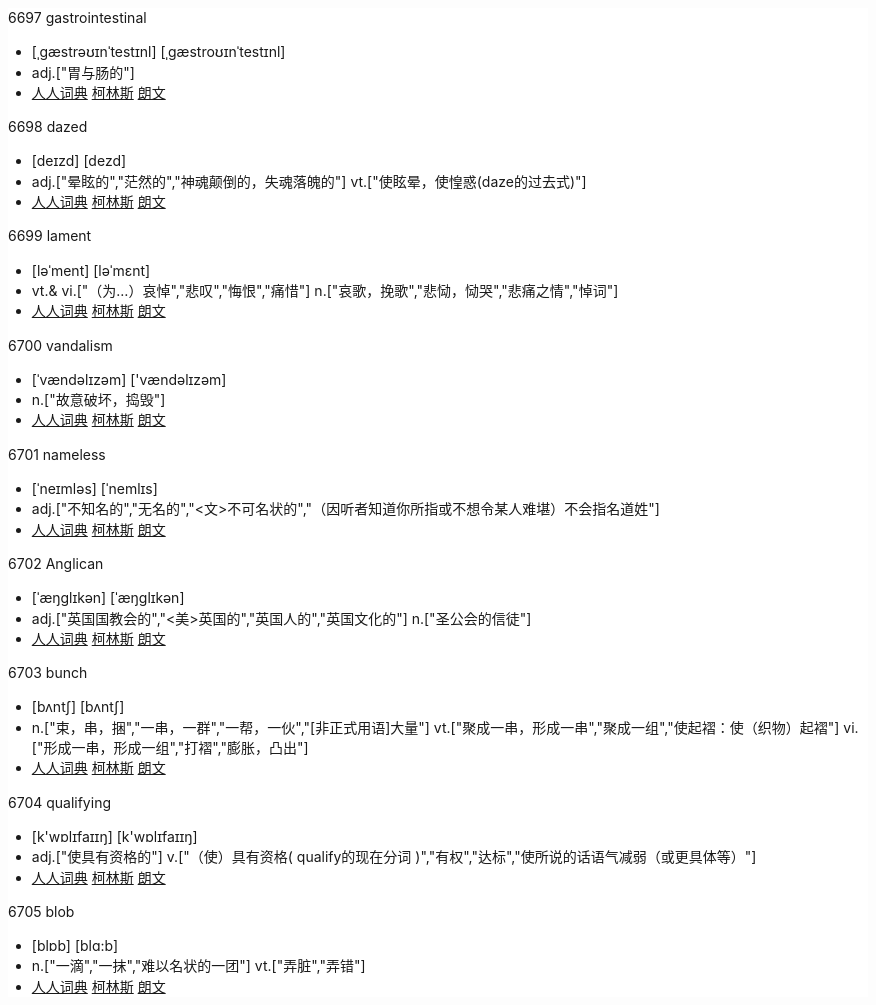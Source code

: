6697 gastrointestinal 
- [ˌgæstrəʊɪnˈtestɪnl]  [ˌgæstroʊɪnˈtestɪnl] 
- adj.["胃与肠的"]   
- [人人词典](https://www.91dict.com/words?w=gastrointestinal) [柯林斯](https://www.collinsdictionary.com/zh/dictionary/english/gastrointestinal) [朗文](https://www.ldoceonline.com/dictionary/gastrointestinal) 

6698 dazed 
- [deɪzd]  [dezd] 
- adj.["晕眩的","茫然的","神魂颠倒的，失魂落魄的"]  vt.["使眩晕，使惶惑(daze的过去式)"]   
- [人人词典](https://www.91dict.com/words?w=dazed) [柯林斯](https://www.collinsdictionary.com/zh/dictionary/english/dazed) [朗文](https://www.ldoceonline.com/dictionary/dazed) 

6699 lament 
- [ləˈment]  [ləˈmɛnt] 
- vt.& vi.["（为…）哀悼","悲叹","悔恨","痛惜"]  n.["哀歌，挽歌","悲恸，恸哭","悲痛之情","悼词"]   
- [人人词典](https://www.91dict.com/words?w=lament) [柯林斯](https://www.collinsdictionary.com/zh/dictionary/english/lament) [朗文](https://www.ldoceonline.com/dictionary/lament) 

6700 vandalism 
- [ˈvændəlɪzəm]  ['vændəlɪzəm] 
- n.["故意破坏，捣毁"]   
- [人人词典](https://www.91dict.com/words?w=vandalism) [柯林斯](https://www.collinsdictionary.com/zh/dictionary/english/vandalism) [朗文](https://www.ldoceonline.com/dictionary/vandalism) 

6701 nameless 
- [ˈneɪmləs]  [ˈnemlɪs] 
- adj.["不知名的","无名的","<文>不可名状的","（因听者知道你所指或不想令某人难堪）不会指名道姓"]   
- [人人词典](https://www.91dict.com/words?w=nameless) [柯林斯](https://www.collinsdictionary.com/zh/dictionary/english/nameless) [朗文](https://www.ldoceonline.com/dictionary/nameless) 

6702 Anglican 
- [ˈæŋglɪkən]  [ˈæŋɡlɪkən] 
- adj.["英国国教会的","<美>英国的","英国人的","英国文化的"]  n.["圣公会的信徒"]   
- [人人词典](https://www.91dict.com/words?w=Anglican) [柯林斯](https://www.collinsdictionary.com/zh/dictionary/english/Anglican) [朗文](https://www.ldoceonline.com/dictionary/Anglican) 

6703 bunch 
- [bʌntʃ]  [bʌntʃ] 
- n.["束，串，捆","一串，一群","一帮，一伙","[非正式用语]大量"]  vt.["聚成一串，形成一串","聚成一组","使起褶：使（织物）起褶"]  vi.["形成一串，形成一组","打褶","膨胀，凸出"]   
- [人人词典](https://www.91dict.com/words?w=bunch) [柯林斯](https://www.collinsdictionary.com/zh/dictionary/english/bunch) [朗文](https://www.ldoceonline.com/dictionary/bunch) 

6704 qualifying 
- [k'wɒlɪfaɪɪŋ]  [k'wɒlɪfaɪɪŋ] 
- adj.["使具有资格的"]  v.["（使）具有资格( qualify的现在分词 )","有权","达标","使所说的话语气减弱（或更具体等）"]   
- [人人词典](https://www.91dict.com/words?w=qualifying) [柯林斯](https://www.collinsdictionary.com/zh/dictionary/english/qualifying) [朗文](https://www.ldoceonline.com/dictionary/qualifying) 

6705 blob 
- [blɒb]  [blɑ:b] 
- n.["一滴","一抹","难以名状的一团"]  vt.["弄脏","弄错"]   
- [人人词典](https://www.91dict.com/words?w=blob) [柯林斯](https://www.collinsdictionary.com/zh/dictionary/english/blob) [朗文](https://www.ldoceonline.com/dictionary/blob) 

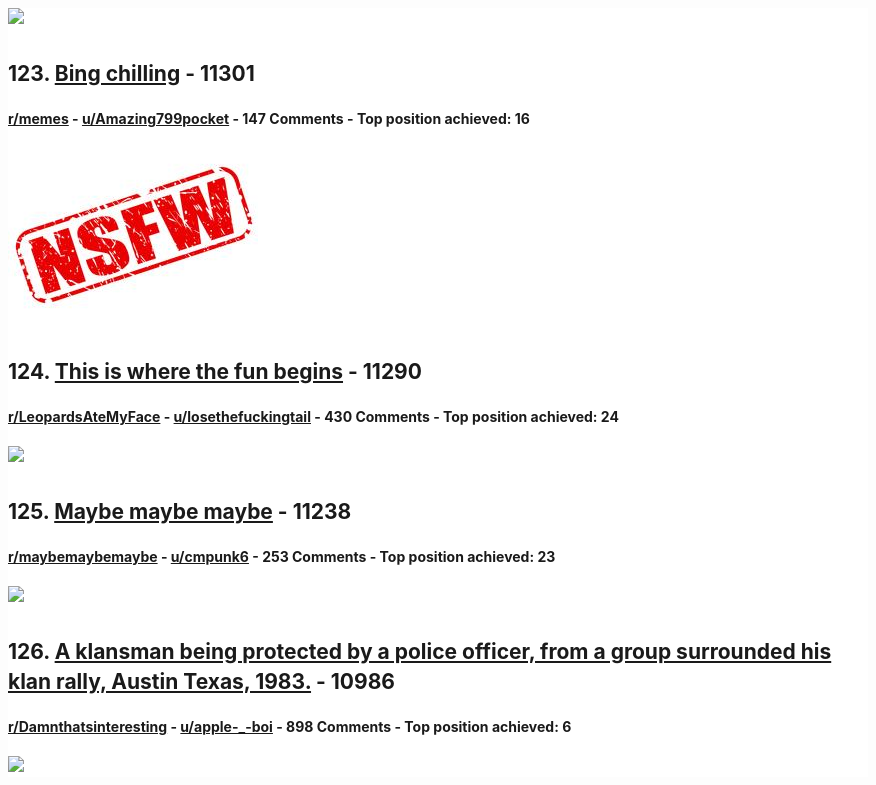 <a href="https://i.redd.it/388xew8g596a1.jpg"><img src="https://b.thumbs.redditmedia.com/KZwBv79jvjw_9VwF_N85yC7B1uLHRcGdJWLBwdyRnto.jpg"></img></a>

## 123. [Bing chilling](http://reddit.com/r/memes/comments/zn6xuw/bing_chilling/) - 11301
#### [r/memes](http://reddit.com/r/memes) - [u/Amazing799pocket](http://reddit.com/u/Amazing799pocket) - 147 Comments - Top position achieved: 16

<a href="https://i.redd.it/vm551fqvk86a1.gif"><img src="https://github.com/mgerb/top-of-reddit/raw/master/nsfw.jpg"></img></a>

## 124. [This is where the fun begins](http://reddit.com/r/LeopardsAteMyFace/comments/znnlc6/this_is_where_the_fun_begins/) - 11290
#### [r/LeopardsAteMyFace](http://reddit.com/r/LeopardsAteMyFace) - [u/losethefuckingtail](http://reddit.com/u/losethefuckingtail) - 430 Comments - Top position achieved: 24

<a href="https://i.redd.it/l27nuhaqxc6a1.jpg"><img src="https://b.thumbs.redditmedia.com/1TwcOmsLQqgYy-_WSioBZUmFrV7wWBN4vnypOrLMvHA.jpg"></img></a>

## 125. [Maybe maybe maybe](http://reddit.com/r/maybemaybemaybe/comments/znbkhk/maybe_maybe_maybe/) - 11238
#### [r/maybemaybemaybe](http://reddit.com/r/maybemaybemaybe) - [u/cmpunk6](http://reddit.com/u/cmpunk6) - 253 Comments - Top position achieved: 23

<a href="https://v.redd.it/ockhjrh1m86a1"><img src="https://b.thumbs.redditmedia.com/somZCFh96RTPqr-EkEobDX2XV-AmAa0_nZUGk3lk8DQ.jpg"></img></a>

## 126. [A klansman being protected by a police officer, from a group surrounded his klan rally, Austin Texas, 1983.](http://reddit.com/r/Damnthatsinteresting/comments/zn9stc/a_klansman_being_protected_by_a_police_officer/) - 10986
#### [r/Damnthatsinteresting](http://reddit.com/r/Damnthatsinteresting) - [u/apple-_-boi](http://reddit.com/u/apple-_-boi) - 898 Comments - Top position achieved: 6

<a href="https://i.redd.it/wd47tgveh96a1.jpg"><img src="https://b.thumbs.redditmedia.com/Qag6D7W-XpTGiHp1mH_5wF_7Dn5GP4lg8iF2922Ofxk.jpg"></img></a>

## Required work:
Up to and including the line that holds "6700 vandalism", restate word for word each line of the records from their start, and only those lines, leaving out the pictures.

## The answer:
Source code

:6697 gastrointestinal 
- [ˌgæstrəʊɪnˈtestɪnl]  [ˌgæstroʊɪnˈtestɪnl] 
- adj.["胃与肠的"]   
- [人人词典](https://www.91dict.com/words?w=gastrointestinal) [柯林斯](https://www.collinsdictionary.com/zh/dictionary/english/gastrointestinal) [朗文](https://www.ldoceonline.com/dictionary/gastrointestinal) 

6698 dazed 
- [deɪzd]  [dezd] 
- adj.["晕眩的","茫然的","神魂颠倒的，失魂落魄的"]  vt.["使眩晕，使惶惑(daze的过去式)"]   
- [人人词典](https://www.91dict.com/words?w=dazed) [柯林斯](https://www.collinsdictionary.com/zh/dictionary/english/dazed) [朗文](https://www.ldoceonline.com/dictionary/dazed) 

6699 lament 
- [ləˈment]  [ləˈmɛnt] 
- vt.& vi.["（为…）哀悼","悲叹","悔恨","痛惜"]  n.["哀歌，挽歌","悲恸，恸哭","悲痛之情","悼词"]   
- [人人词典](https://www.91dict.com/words?w=lament) [柯林斯](https://www.collinsdictionary.com/zh/dictionary/english/lament) [朗文](https://www.ldoceonline.com/dictionary/lament) 

6700 vandalism 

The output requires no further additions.